Saved entries:
== Segment start ==

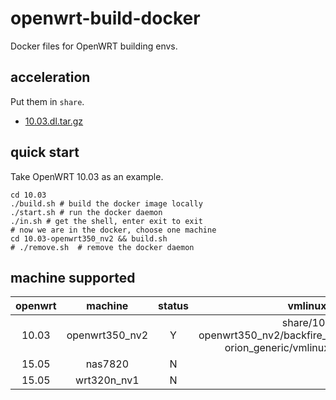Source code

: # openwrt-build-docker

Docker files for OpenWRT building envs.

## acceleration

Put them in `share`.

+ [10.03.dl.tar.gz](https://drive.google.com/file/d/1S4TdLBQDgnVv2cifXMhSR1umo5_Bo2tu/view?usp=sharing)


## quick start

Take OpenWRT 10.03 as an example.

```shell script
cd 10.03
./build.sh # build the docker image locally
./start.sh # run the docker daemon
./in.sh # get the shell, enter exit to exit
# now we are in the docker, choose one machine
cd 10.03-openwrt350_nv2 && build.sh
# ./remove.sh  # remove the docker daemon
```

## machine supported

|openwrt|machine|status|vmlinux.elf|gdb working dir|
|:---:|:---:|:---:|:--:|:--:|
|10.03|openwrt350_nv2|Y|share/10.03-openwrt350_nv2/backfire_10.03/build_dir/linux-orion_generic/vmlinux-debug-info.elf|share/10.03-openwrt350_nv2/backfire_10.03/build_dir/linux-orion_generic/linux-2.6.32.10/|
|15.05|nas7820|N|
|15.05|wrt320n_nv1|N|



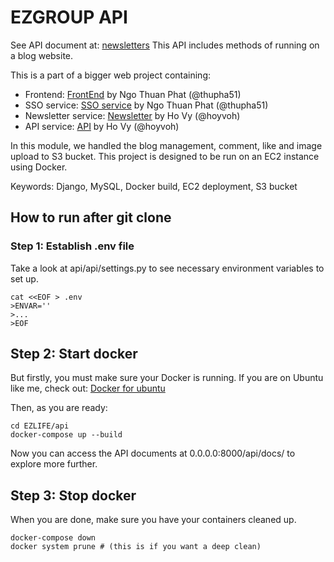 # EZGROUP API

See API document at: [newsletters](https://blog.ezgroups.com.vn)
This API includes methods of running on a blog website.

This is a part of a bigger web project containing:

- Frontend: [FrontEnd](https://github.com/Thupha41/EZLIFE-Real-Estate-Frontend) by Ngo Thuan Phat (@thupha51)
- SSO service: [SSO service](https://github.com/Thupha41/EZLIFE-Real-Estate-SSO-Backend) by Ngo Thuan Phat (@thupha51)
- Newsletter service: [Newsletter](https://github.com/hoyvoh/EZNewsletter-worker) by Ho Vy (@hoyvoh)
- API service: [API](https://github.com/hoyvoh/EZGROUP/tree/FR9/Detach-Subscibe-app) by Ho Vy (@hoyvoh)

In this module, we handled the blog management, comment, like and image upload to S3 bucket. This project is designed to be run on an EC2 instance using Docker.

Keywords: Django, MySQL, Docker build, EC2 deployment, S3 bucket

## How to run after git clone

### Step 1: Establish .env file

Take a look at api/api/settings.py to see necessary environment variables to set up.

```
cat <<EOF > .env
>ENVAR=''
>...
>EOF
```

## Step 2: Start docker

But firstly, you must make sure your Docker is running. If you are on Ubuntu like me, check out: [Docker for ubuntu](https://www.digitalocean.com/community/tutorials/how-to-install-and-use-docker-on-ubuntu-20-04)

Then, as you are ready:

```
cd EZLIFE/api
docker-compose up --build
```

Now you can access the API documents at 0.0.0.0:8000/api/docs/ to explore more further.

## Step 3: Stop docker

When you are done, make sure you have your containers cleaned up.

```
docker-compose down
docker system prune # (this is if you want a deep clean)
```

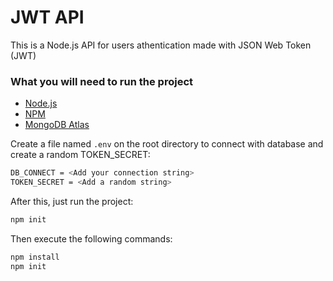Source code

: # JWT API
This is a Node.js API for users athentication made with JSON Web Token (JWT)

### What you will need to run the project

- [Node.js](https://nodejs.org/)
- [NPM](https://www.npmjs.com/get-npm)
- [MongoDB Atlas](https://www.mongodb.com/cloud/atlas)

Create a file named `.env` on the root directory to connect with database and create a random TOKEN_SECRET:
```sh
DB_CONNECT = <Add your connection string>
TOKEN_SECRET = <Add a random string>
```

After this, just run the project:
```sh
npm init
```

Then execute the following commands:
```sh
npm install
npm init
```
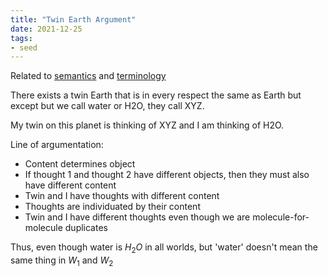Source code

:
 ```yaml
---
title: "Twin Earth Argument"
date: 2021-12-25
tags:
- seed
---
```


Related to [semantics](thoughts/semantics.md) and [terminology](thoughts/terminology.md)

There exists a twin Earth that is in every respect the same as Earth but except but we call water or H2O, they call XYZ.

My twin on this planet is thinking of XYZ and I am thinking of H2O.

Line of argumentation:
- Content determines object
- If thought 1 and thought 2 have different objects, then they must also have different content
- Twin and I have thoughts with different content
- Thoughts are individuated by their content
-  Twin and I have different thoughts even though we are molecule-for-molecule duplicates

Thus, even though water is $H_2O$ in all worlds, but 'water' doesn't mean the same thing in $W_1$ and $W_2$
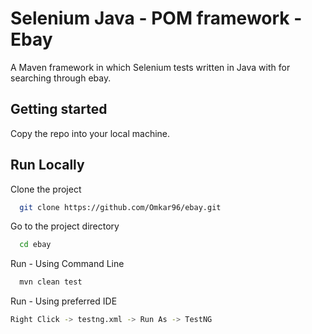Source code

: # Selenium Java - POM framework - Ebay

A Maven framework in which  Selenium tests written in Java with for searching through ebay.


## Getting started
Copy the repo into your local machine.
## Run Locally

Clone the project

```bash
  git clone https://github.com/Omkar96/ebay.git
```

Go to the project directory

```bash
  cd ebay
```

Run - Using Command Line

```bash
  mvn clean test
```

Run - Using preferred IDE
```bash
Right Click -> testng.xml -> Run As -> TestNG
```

== Segment end ==

▶ [TASK PROMPT]: Set down each entry above exactly as it appears. Omit the pictures.

▶ [EXERCISE RESPONSE]:
Source code

: # openwrt-build-docker

Docker files for OpenWRT building envs.

## acceleration

Put them in `share`.

+ [10.03.dl.tar.gz](https://drive.google.com/file/d/1S4TdLBQDgnVv2cifXMhSR1umo5_Bo2tu/view?usp=sharing)


## quick start

Take OpenWRT 10.03 as an example.

```shell script
cd 10.03
./build.sh # build the docker image locally
./start.sh # run the docker daemon
./in.sh # get the shell, enter exit to exit
# now we are in the docker, choose one machine
cd 10.03-openwrt350_nv2 && build.sh
# ./remove.sh  # remove the docker daemon
```

## machine supported

|openwrt|machine|status|vmlinux.elf|gdb working dir|
|:---:|:---:|:---:|:--:|:--:|
|10.03|openwrt350_nv2|Y|share/10.03-openwrt350_nv2/backfire_10.03/build_dir/linux-orion_generic/vmlinux-debug-info.elf|share/10.03-openwrt350_nv2/backfire_10.03/build_dir/linux-orion_generic/linux-2.6.32.10/|
|15.05|nas7820|N|
|15.05|wrt320n_nv1|N|



 # EZGROUP API

See API document at: [newsletters](https://blog.ezgroups.com.vn)
This API includes methods of running on a blog website.

This is a part of a bigger web project containing:

- Frontend: [FrontEnd](https://github.com/Thupha41/EZLIFE-Real-Estate-Frontend) by Ngo Thuan Phat (@thupha51)
- SSO service: [SSO service](https://github.com/Thupha41/EZLIFE-Real-Estate-SSO-Backend) by Ngo Thuan Phat (@thupha51)
- Newsletter service: [Newsletter](https://github.com/hoyvoh/EZNewsletter-worker) by Ho Vy (@hoyvoh)
- API service: [API](https://github.com/hoyvoh/EZGROUP/tree/FR9/Detach-Subscibe-app) by Ho Vy (@hoyvoh)

In this module, we handled the blog management, comment, like and image upload to S3 bucket. This project is designed to be run on an EC2 instance using Docker.

Keywords: Django, MySQL, Docker build, EC2 deployment, S3 bucket

## How to run after git clone

### Step 1: Establish .env file

Take a look at api/api/settings.py to see necessary environment variables to set up.

```
cat <<EOF > .env
>ENVAR=''
>...
>EOF
```

## Step 2: Start docker

But firstly, you must make sure your Docker is running. If you are on Ubuntu like me, check out: [Docker for ubuntu](https://www.digitalocean.com/community/tutorials/how-to-install-and-use-docker-on-ubuntu-20-04)

Then, as you are ready:

```
cd EZLIFE/api
docker-compose up --build
```

Now you can access the API documents at 0.0.0.0:8000/api/docs/ to explore more further.

## Step 3: Stop docker

When you are done, make sure you have your containers cleaned up.

```
docker-compose down
docker system prune # (this is if you want a deep clean)
```

Source code

: # JWT API
This is a Node.js API for users athentication made with JSON Web Token (JWT)

### What you will need to run the project

- [Node.js](https://nodejs.org/)
- [NPM](https://www.npmjs.com/get-npm)
- [MongoDB Atlas](https://www.mongodb.com/cloud/atlas)

Create a file named `.env` on the root directory to connect with database and create a random TOKEN_SECRET:
```sh
DB_CONNECT = <Add your connection string>
TOKEN_SECRET = <Add a random string>
```

After this, just run the project:
```sh
npm init
```

Then execute the following commands:
```sh
npm install
npm init
```
Source code

:
 ```yaml
---
title: "Twin Earth Argument"
date: 2021-12-25
tags:
- seed
---
```


Related to [semantics](thoughts/semantics.md) and [terminology](thoughts/terminology.md)

There exists a twin Earth that is in every respect the same as Earth but except but we call water or H2O, they call XYZ.

My twin on this planet is thinking of XYZ and I am thinking of H2O.

Line of argumentation:
- Content determines object
- If thought 1 and thought 2 have different objects, then they must also have different content
- Twin and I have thoughts with different content
- Thoughts are individuated by their content
-  Twin and I have different thoughts even though we are molecule-for-molecule duplicates

Thus, even though water is $H_2O$ in all worlds, but 'water' doesn't mean the same thing in $W_1$ and $W_2$
Source code

: # Selenium Java - POM framework - Ebay

A Maven framework in which  Selenium tests written in Java with for searching through ebay.


## Getting started
Copy the repo into your local machine.
## Run Locally

Clone the project

```bash
  git clone https://github.com/Omkar96/ebay.git
```

Go to the project directory

```bash
  cd ebay
```

Run - Using Command Line

```bash
  mvn clean test
```

Run - Using preferred IDE
```bash
Right Click -> testng.xml -> Run As -> TestNG
```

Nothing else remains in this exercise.